One can’t help but note that this is in marked contrast to CAM studies, in which CAM advocates ask us to accept much less rigorous types of evidence to accept modalities. As Steve Novella has frequently pointed out, as rigorous randomized clinical trials show that most CAM interventions are no better than placebo, the refrain we frequently hear is that we should look at “pragmatic” trials. In this context, pragmatic doesn’t mean the same thing. What Prasad et al are referring to are randomized trials that reflect real-world practices. What I mean by “pragmatic” trials in the context of acupuncture are more observational trials of how the treatment is used in the real world. As I’ve said many times, this is putting the cart before the horse. Normally pragmatic trials are done for treatments that have already been shown to be efficacious in randomized clinical trials. They can’t show efficacy by themselves. They are designed to test how treatments already shown to be efficacious in randomized trials function once let “out into the wild” (i.e., the real world). Frequently, outside the rarified, rigorous world of randomized clinical trials, treatments are less effective.

It should also be pointed out that, just because a treatment was “reversed” in a clinical trial doesn’t necessarily mean that the older practices reversed were wrong. However, as Prasad et al put it:

The reversals we have identified by no means represent the final word for any of these practices. Simply because newer, larger, better controlled or designed studies contradict standard of care does not necessarily mean that older practices are wrong and new ones are right. On average, however, better designed, controlled, and powered studies reach more valid conclusions.94 Nevertheless, the reversals we have identified at the very least call these practices into question. Some practices ought to be abandoned, whereas others warrant retesting in more powerful investigations. One of the greatest virtues of medical research is our continual quest to reassess it.

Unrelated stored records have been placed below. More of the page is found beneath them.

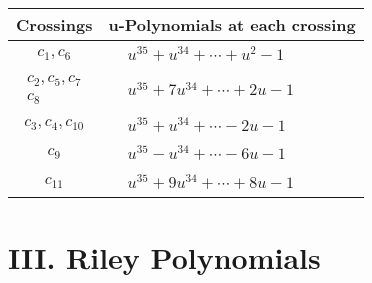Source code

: \documentclass[1p]{elsarticle_modified}
\theoremstyle{definition}
\begin{document}
\begin{tabular}{m{50pt}|m{274pt}}
Crossings & \hspace{64pt}u-Polynomials at each crossing \\
\hline $$\begin{aligned}c_{1},c_{6}\end{aligned}$$&$\begin{aligned}
&u^{35}+u^{34}+\cdots+u^2-1
\end{aligned}$\\
\hline $$\begin{aligned}c_{2},c_{5},c_{7}\\c_{8}\end{aligned}$$&$\begin{aligned}
&u^{35}+7 u^{34}+\cdots+2 u-1
\end{aligned}$\\
\hline $$\begin{aligned}c_{3},c_{4},c_{10}\end{aligned}$$&$\begin{aligned}
&u^{35}+u^{34}+\cdots-2 u-1
\end{aligned}$\\
\hline $$\begin{aligned}c_{9}\end{aligned}$$&$\begin{aligned}
&u^{35}- u^{34}+\cdots-6 u-1
\end{aligned}$\\
\hline $$\begin{aligned}c_{11}\end{aligned}$$&$\begin{aligned}
&u^{35}+9 u^{34}+\cdots+8 u-1
\end{aligned}$\\
\hline
\end{tabular}\newpage\renewcommand{\arraystretch}{1}
\centering \section*{ III. Riley Polynomials}
\end{document}
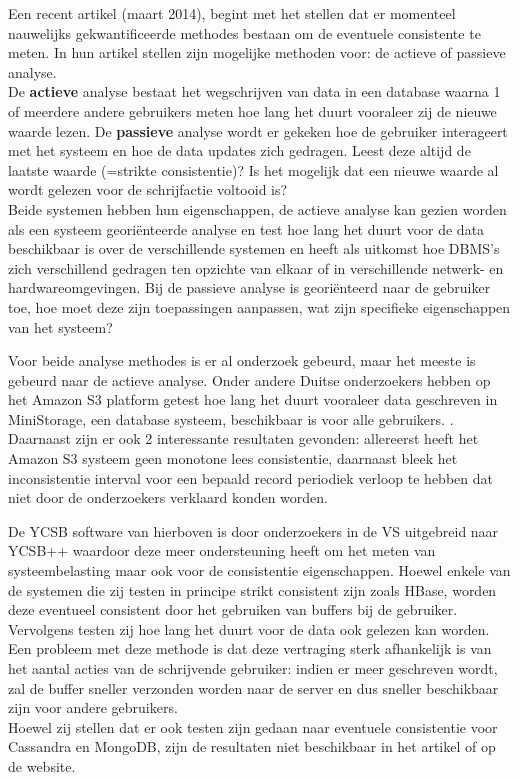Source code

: Een recent artikel \cite{golab2014eventually} (maart 2014), begint met het stellen dat er momenteel nauwelijks gekwantificeerde methodes bestaan om de eventuele consistente te meten. In hun artikel stellen zijn mogelijke methoden voor: de actieve of passieve analyse. \\
De \textbf{actieve} analyse bestaat het wegschrijven van data in een database waarna 1 of meerdere andere gebruikers meten hoe lang het duurt vooraleer zij de nieuwe waarde lezen. 
De \textbf{passieve} analyse wordt er gekeken hoe de gebruiker interageert met het systeem en hoe de data updates zich gedragen. Leest deze altijd de laatste waarde (=strikte consistentie)? Is het mogelijk dat een nieuwe waarde al wordt gelezen voor de schrijfactie voltooid is? \\
Beide systemen hebben hun eigenschappen, de actieve analyse kan gezien worden als een systeem georiënteerde analyse en test hoe lang het duurt voor de data beschikbaar is over de verschillende systemen en heeft als uitkomst hoe DBMS's zich verschillend gedragen ten opzichte van elkaar of in verschillende netwerk- en hardwareomgevingen. 
Bij de passieve analyse is georiënteerd naar de gebruiker toe, hoe moet deze zijn toepassingen aanpassen, wat zijn specifieke eigenschappen van het systeem? 

Voor beide analyse methodes is er al onderzoek gebeurd, maar het meeste is gebeurd naar de actieve analyse. Onder andere Duitse onderzoekers hebben op het Amazon S3 platform getest hoe lang het duurt vooraleer data geschreven in MiniStorage, een database systeem, beschikbaar is voor alle gebruikers. \cite{bermbach2011eventual}. \\
Daarnaast zijn er ook 2 interessante resultaten gevonden: allereerst heeft het Amazon S3 systeem geen monotone lees consistentie, daarnaast bleek het inconsistentie interval voor een bepaald record periodiek verloop te hebben dat niet door de onderzoekers verklaard konden worden. 

De YCSB software van hierboven is door onderzoekers in de VS uitgebreid naar YCSB++\cite{patil2011ycsb++} waardoor deze meer ondersteuning heeft om het meten van systeembelasting maar ook voor de consistentie eigenschappen. Hoewel enkele van de systemen die zij testen in principe strikt consistent zijn zoals HBase, worden deze eventueel consistent door het gebruiken van buffers bij de gebruiker. Vervolgens testen zij hoe lang het duurt voor de data ook gelezen kan worden. Een probleem met deze methode is dat deze vertraging sterk afhankelijk is van het aantal acties van de schrijvende gebruiker: indien er meer geschreven wordt, zal de buffer sneller verzonden worden naar de server en dus sneller beschikbaar zijn voor andere gebruikers. \\
Hoewel zij stellen dat er ook testen zijn gedaan naar eventuele consistentie voor Cassandra en MongoDB, zijn de resultaten niet beschikbaar in het artikel of op de website. 

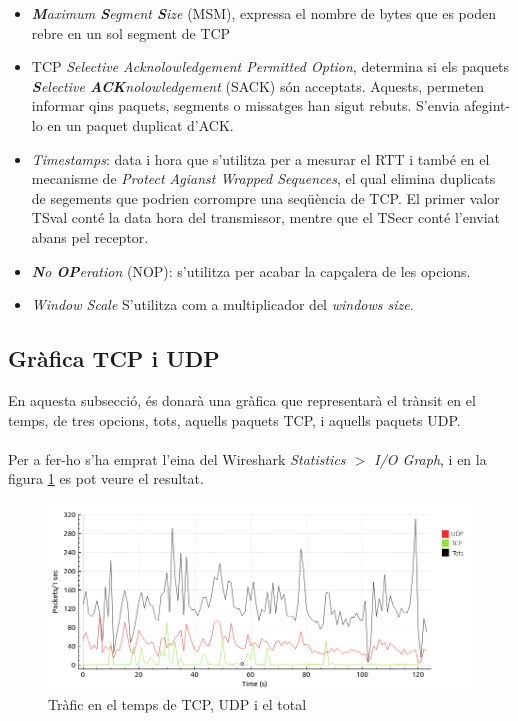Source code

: \documentclass{article}
\begin{document}
\begin{itemize}
\item \textit{\textbf{M}aximum \textbf{S}egment \textbf{S}ize} (MSM), expressa
el nombre de bytes que es poden rebre en un sol segment de TCP
\item TCP \textit{Selective Acknolowledgement Permitted Option},
determina si els paquets \textit{\textbf{S}elective \textbf{ACK}nolowledgement}
(SACK) són acceptats. Aquests, permeten informar qins paquets, segments o 
missatges han sigut rebuts. S'envia afegint-lo en un paquet duplicat d'ACK.
\item \textit{Timestamps}: data i hora 	que s'utilitza per a mesurar el
RTT i també en el mecanisme de \textit{Protect Agianst Wrapped Sequences},
el qual elimina duplicats de segements que podrien corrompre una seqüència de
TCP. El primer valor TSval conté la data  hora del transmissor, mentre que
el TSecr conté l'enviat abans pel receptor.
\item \textit{\textbf{N}o \textbf{OP}eration} (NOP): s'utilitza per acabar la
capçalera de les opcions.
\item \textit{Window Scale} S'utilitza com a multiplicador del \textit{windows
size}.
\end{itemize}
\subsection{Gràfica TCP i UDP}
En aquesta subsecció, és donarà una gràfica que representarà el trànsit en
el temps, de tres opcions, tots, aquells paquets TCP, i aquells paquets UDP.\\
\\
Per a fer-ho s'ha emprat l'eina del Wireshark \textit{Statistics $>$ I/O Graph},
i en la figura \ref{grp:traffic} es pot veure el resultat.
\begin{figure}[!h]
\centering
\includegraphics[scale=0.5]{grp.png}
\caption{Tràfic en el temps de TCP, UDP i el total}
\label{grp:traffic}
\end{figure}
\end{document}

So, yes, “conventional” medicine doesn’t always get it right. Occasionally it gets it wrong, on rare occasions spectacularly wrong. But unlike most CAM modalities, EBM/SBM is self-correcting. It actually does abandon treatments that don’t work. The process might be messy and ugly at times, but it does happen. For example, many years ago, angina pectoris was sometimes treated with a surgical procedure known as mammary artery ligation. The idea was that tying off these arteries would divert more blood to the heart. The operation became popular on the basis of relatively small, uncontrolled case series. Then, two randomized, sham surgery-controlled clinical trials were published in 1959 and 1960. Both of these trials showed no difference between bilateral internal mammary artery ligation and sham surgery. Very rapidly, surgeons stopped doing this operation. A similar example is one I mentioned above: bone marrow transplantation for advanced breast cancer, which was similarly rapidly abandoned after randomized clinical trials showing it to be no better than the previous standard of care. I’m not saying that this happened without conflict or disagreement; proponents of these therapies can always find reasons to discount the clinical trial evidence. But in the end evidence and science do eventually win out.

Now compare this to CAM practices. Can anyone name a CAM treatment that was abandoned by CAM practitioners as a result of research and randomized clinical trials showing that it doesn’t work? A single one? I can’t, but I don’t claim comprehensive knowledge; so if anyone can answer my question, please do.

In the meantime the abandonment of therapies based on science and evidence showing they don’t work or that they work far less effectively than previously thought is the key difference between CAM and EBM/SBM. The day that I see a CAM practice go extinct, like bilateral internal mammary artery ligation for angina pectoris, is the day that I might start to take CAM practitioner claims that they are science-based seriously. I doubt that I will see such a thing happen in my lifetime. I doubt it will happen in the lifetime of the current generation of medical students. In fact, I doubt that it will ever happen, because CAM is based far more on belief than science.